Focal Areas: Climate Change
Geograpic scope:
Project Description:

Globally, heating, cooling and hot water represent 60 per cent of the energy demand in buildings. Any solution for the climate and energy transition must explicitly address urban heating and cooling, as well as their interaction with electricity consumption and production. Reducing the energy demand of heating and cooling through building and appliance efficiency improvements will be crucial to achieving decarbonisation. However, even with demand side reductions in buildings, cities will still have significant demands for heating and cooling from the buildings sector and other sectors which will need to be supplied from low-carbon and efficient sources.


Modern district energy systems (DES) can reduce energy consumption for heating and cooling by 30-50% in urban buildings[1]. DES supply heat, cooling, domestic hot water, and electricity, with the goal of optimizing energy efficiency and local resource use. DES are about local production matched to local use – not only at a building level, but also at the neighborhood and city level. It is about sharing energy between buildings to achieve optimum utilization of local heat sources. And it is about resource-efficient neighborhoods and resilient cities. Modern DES combine district heating and cooling with elements such as combined heat and power (CHP), thermal storage, heat pumps and/or decentralized energy (other locally available energy sources). They enable the use of low-quality thermal energy  to provide heat, cool and hot water services in buildings. Such infrastructure can be integrated with local electricity production and allow energy savings of up to 90 per cent in the provision of heat/cool and electricity to buildings[2]. Modern DES not only enable city level energy infrastructure to become more efficient – but also to integrate renewable energy sources, while reducing cities’ fossil fuel consumption – and therefore reduce cost. Multiple other benefits include local economic development, job creation, avoided infrastructure cost, fuel source flexibility, increased system reliability, reduced vulnerability to external events and greater resilience.   

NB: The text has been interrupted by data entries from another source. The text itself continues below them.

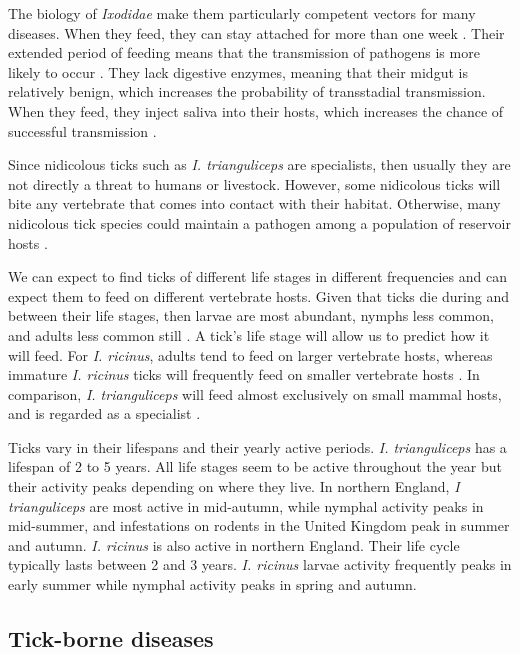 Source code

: \documentclass{article}
\begin{document}
The biology of \textit{Ixodidae} make them particularly competent vectors for many diseases. When they feed, they can stay attached for more than one week \cite{Johnson2023b}. Their extended period of feeding means that the transmission of pathogens is more likely to occur \cite{Gray2024}. They lack digestive enzymes, meaning that their midgut is relatively benign, which increases the probability of transstadial transmission. When they feed, they inject saliva into their hosts, which increases the chance of successful transmission \cite{Gray2024}.

Since nidicolous ticks such as \textit{I. trianguliceps} are specialists, then usually they are not directly a threat to humans or livestock. However, some nidicolous ticks will bite any vertebrate that comes into contact with their habitat. Otherwise, many nidicolous tick species could maintain a pathogen among a population of reservoir hosts \cite{gray2014}.

We can expect to find ticks of different life stages in different frequencies and can expect them to feed on different vertebrate hosts. Given that ticks die during and between their life stages, then larvae are most abundant, nymphs less common, and adults less common still \cite{Randolph1998}. A tick's life stage will allow us to predict how it will feed. For \textit{I. ricinus}, adults tend to feed on larger vertebrate hosts, whereas immature \textit{I. ricinus} ticks will frequently feed on smaller vertebrate hosts \cite{Herrmann2015, Randolph1998}. In comparison, \textit{I. trianguliceps} will feed almost exclusively on small mammal hosts, and is regarded as a specialist \cite{Bown2003, Bown2008}.

Ticks vary in their lifespans and their yearly active periods. \textit{I. trianguliceps} has a lifespan of 2 to 5 years. All life stages seem to be active throughout the year but their activity peaks depending on where they live. In northern England, \textit{I trianguliceps} are most active in mid-autumn, while nymphal activity peaks in mid-summer, and infestations on rodents in the United Kingdom peak in summer and autumn. \textit{I. ricinus} is also active in northern England. Their life cycle typically lasts between 2 and 3 years. \textit{I. ricinus} larvae activity frequently peaks in early summer while nymphal activity peaks in spring and autumn.

\subsection{Tick-borne diseases}
\end{document}
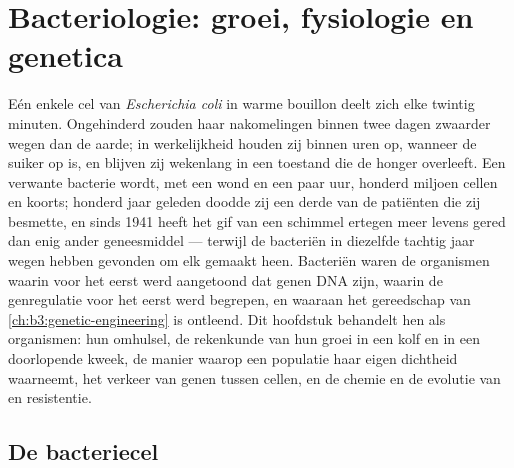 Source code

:\chapter{Bacteriologie: groei, fysiologie en genetica}\label{ch:b3:bacteriology}

Eén enkele cel van \emph{Escherichia coli} in warme bouillon deelt zich
elke twintig minuten. Ongehinderd zouden haar nakomelingen binnen twee
dagen zwaarder wegen dan de aarde; in werkelijkheid houden zij binnen
uren op, wanneer de suiker op is, en blijven zij wekenlang in een
toestand die de honger overleeft. Een verwante bacterie wordt, met een
wond en een paar uur, honderd miljoen cellen en koorts; honderd jaar
geleden doodde zij een derde van de patiënten die zij besmette, en
sinds 1941 heeft het gif van een schimmel ertegen meer levens gered dan
enig ander geneesmiddel --- terwijl de bacteriën in diezelfde tachtig
jaar wegen hebben gevonden om elk gemaakt  heen. Bacteriën
waren de organismen waarin voor het eerst werd aangetoond dat genen DNA
zijn, waarin de genregulatie voor het eerst werd begrepen, en waaraan
het gereedschap van \cref{ch:b3:genetic-engineering} is ontleend. Dit
hoofdstuk behandelt hen als organismen: hun omhulsel, de rekenkunde van
hun groei in een kolf en in een doorlopende kweek, de manier waarop een
populatie haar eigen dichtheid waarneemt, het verkeer van genen tussen
cellen, en de chemie en de evolutie van  en resistentie.

\section{De bacteriecel}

DES are not new, and cost-effective technologies are available today. National contributions of DES are significant and growing worldwide.  For example district heating meets 12% of heat demand in Europe and 30 per cent in China. In Russia, district heating meets 50% of heat demand in buildings. The USA has the largest district cooling capacity at 16 gigawatts-thermal (GWth), followed by the United Arab Emirates (10 GWth) and Japan (4 GWth). In South Korea, district cooling more than tripled between 2009 - 2011. At least 20 countries in Europe use renewables in their district heat systems, with at least 20% of EU-wide district heat generated by renewable sources.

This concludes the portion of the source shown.